Below are the records; copy every line in them that holds the string "WHERE".

Start of Entries provided

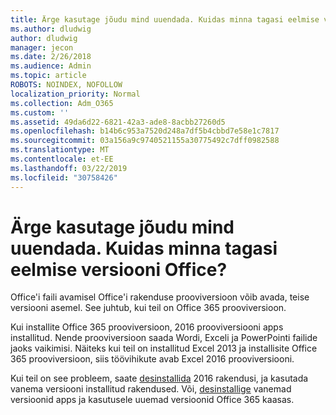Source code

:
 ```yaml
---
title: Ärge kasutage jõudu mind uuendada. Kuidas minna tagasi eelmise versiooni Office?
ms.author: dludwig
author: dludwig
manager: jecon
ms.date: 2/26/2018
ms.audience: Admin
ms.topic: article
ROBOTS: NOINDEX, NOFOLLOW
localization_priority: Normal
ms.collection: Adm_O365
ms.custom: ''
ms.assetid: 49da6d22-6821-42a3-ade8-8acbb27260d5
ms.openlocfilehash: b14b6c953a7520d248a7df5b4cbbd7e58e1c7817
ms.sourcegitcommit: 03a156a9c9740521155a30775492c7dff0982588
ms.translationtype: MT
ms.contentlocale: et-EE
ms.lasthandoff: 03/22/2019
ms.locfileid: "30758426"
---
```

# <a name="dont-force-me-to-upgrade-how-do-i-go-back-to-the-previous-office-version"></a>Ärge kasutage jõudu mind uuendada. Kuidas minna tagasi eelmise versiooni Office?

Office'i faili avamisel Office'i rakenduse prooviversioon võib avada, teise versiooni asemel. See juhtub, kui teil on Office 365 prooviversioon. 
  
Kui installite Office 365 prooviversioon, 2016 prooviversiooni apps installitud. Nende prooviversioon saada Wordi, Exceli ja PowerPointi failide jaoks vaikimisi. Näiteks kui teil on installitud Excel 2013 ja installisite Office 365 prooviversioon, siis töövihikute avab Excel 2016 prooviversiooni. 
  
Kui teil on see probleem, saate [desinstallida](https://support.office.com/article/9dd49b83-264a-477a-8fcc-2fdf5dbf61d8.aspx) 2016 rakendusi, ja kasutada vanema versiooni installitud rakendused. Või, [desinstallige](https://support.office.com/article/9dd49b83-264a-477a-8fcc-2fdf5dbf61d8.aspx) vanemad versioonid apps ja kasutusele uuemad versioonid Office 365 kaasas. 
  

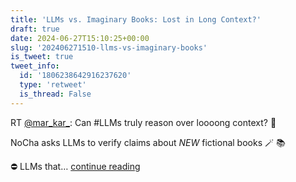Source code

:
 ```yaml
---
title: 'LLMs vs. Imaginary Books: Lost in Long Context?'
draft: true
date: 2024-06-27T15:10:25+00:00
slug: '202406271510-llms-vs-imaginary-books'
is_tweet: true
tweet_info:
  id: '1806238642916237620'
  type: 'retweet'
  is_thread: False
---
```




RT [@mar_kar_](https://x.com/mar_kar_): Can #LLMs truly reason over loooong context? 🤔

NoCha asks LLMs to verify claims about *NEW* fictional books 🪄 📚

⛔ LLMs that… [continue reading](https://x.com/sytelus/status/1806238642916237620)
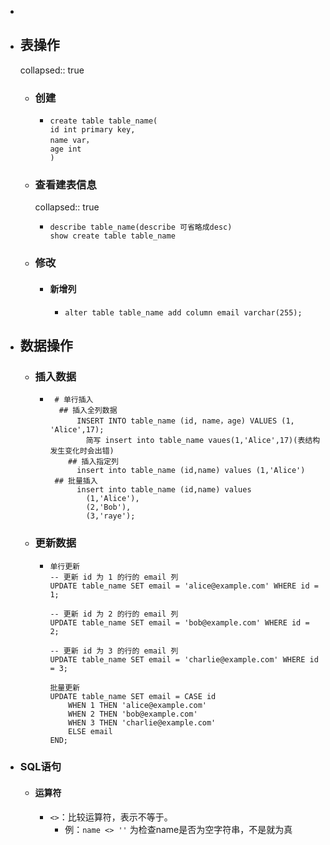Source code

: -
- ## 表操作
  collapsed:: true
	- ### 创建
		- ```
		  create table table_name(
		  id int primary key,
		  name var，
		  age int
		  )
		  ```
	- ### 查看建表信息
	  collapsed:: true
		- ```
		  describe table_name(describe 可省略成desc)
		  show create table table_name
		  ```
	- ### 修改
		- #### 新增列
			- ```
			  alter table table_name add column email varchar(255);
			  ```
- ## 数据操作
	- ### 插入数据
		- ```
		   # 单行插入
		   	## 插入全列数据
		   		INSERT INTO table_name (id, name，age) VALUES (1, 'Alice',17);
		          简写 insert into table_name vaues(1,'Alice',17)(表结构发生变化时会出错)
		      ## 插入指定列
		      	insert into table_name (id,name) values (1,'Alice')
		   ## 批量插入
		   		insert into table_name (id,name) values
		          (1,'Alice'),
		          (2,'Bob'),
		          (3,'raye');
		  ```
	- ### 更新数据
		- ```
		  单行更新
		  -- 更新 id 为 1 的行的 email 列
		  UPDATE table_name SET email = 'alice@example.com' WHERE id = 1;
		  
		  -- 更新 id 为 2 的行的 email 列
		  UPDATE table_name SET email = 'bob@example.com' WHERE id = 2;
		  
		  -- 更新 id 为 3 的行的 email 列
		  UPDATE table_name SET email = 'charlie@example.com' WHERE id = 3;
		  
		  批量更新
		  UPDATE table_name SET email = CASE id
		      WHEN 1 THEN 'alice@example.com'
		      WHEN 2 THEN 'bob@example.com'
		      WHEN 3 THEN 'charlie@example.com'
		      ELSE email  
		  END;
		  
		  ```
- ### SQL语句
	- #### 运算符
		- `<>`：比较运算符，表示不等于。
			- 例：`name <> ''` 为检查name是否为空字符串，不是就为真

End of Entries provided

Solution:
		  UPDATE table_name SET email = 'alice@example.com' WHERE id = 1;
		  UPDATE table_name SET email = 'bob@example.com' WHERE id = 2;
		  UPDATE table_name SET email = 'charlie@example.com' WHERE id = 3;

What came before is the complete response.